# Gulf gigging



## coach (Dec 8, 2007)

Is there any decent chance of finding any flatties on the gulf side this time of year(Jan.)?

Thanks in advance.


----------



## mekell (Sep 27, 2007)

They are probably on the reefs and wrecks.


----------



## jigmaster (Oct 27, 2007)

Thing is 99% of the Giggers think they are all gone out to sea and only to return in the Spring.....

That leaves us 1% er Giggers .....they are not all gone you will not find it as productive as the hieght of the season ie: (like shooting Ducks in a barrel) this is where experience and determination come in.

This time of year you will have to layer up on the clothes and be prepaired to get skunked 3 nights out of 5 .

I'm sure you have heard Fish till it hurts then fish some more. This is the case, you may go 4-5 hours seeing not even a bait fish as it appears to be the wasteland.You may even second guess yourself thinking what am i thinking freezing my azz for nothing (I could be home in my warm bed)this may be.... but so-what this is putting your time in- look at it as an oportunity to learn new area's. You may strike gold but probably not._I_ have gotten my biggest Flounder on thecoldest of nights!

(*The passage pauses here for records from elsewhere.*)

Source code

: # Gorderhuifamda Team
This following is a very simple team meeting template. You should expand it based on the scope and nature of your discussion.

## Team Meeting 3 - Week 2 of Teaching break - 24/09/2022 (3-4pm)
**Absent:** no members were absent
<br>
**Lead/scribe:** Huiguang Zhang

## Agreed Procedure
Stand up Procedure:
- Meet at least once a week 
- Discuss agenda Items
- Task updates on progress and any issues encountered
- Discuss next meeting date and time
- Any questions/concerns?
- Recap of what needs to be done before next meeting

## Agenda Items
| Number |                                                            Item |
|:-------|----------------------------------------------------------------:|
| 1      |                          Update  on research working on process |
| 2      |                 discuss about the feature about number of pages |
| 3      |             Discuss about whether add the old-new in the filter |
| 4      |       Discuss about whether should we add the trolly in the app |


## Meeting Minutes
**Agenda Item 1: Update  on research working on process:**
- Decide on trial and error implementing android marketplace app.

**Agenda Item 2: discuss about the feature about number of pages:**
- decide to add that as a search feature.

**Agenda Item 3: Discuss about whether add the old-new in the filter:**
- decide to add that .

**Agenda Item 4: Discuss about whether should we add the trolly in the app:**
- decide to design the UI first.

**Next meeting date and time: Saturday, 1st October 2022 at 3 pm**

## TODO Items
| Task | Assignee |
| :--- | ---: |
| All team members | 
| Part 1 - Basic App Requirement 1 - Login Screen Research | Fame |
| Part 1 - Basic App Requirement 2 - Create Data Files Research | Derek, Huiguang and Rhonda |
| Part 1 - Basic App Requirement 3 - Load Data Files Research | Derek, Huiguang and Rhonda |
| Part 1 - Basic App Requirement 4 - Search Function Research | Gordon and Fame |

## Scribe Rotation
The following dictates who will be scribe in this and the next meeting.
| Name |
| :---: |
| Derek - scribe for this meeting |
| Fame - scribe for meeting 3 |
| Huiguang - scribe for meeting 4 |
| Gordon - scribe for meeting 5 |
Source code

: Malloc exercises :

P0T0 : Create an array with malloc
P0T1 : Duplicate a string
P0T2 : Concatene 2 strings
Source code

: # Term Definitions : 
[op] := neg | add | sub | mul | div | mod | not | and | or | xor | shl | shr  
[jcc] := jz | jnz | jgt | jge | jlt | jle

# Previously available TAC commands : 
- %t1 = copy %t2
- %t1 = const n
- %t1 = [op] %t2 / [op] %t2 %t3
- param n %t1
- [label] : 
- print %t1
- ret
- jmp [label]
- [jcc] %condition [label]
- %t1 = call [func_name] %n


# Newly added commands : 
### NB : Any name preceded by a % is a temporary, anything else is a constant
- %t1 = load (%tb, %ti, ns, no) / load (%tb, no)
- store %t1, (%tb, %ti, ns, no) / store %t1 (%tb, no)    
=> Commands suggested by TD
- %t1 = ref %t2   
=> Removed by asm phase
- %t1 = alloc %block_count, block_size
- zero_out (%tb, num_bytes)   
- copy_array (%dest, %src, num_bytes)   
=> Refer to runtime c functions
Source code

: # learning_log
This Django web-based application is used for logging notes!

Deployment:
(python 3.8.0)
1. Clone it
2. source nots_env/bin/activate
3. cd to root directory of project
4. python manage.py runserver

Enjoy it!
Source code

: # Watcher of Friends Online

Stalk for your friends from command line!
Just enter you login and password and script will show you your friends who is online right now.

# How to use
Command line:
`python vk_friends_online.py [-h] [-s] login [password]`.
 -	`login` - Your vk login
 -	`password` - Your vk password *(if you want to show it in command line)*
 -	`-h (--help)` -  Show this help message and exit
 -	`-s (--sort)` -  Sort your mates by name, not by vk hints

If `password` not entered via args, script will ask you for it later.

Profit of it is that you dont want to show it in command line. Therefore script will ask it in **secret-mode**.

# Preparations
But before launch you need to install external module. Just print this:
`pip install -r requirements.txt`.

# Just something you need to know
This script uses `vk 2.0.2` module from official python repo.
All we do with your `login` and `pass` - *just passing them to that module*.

A good pair of neoprene gloves and maybe some Brandyis also a plus.


----------



## Shiznik (Feb 24, 2008)

Right now, I'd look for the ones on ice! lol!

Good luck!

Chris


----------



## jigmaster (Oct 27, 2007)

Doh! 

I just Gigged another one.


----------



## Midnight Rider (Sep 30, 2007)

Im not going out there and freeze my ass off just to prove a point but!!!! I have gigged flounder 12 months out of the year here in our area. The flounder that Ihave giggedon the milder nights during Dec, Jan, Feb, are legal but small........If you get a 14 incherit'susually the monster of the night. The winter months usually offer the best water clarity. You can see bottom well out beyond the tips of the piers that in the summer months would not be possible. Im no expert but from what I gather the small flounder "males" do not make the voyage out to the gulf to spawn but remain inshore to offer themselves up to anyone willing to bundle up a little and set there stuborn beliefs asside who think that you can only gigg a flounder on a cold spell in November.


----------



## jigmaster (Oct 27, 2007)

Good observation M/R !!!


----------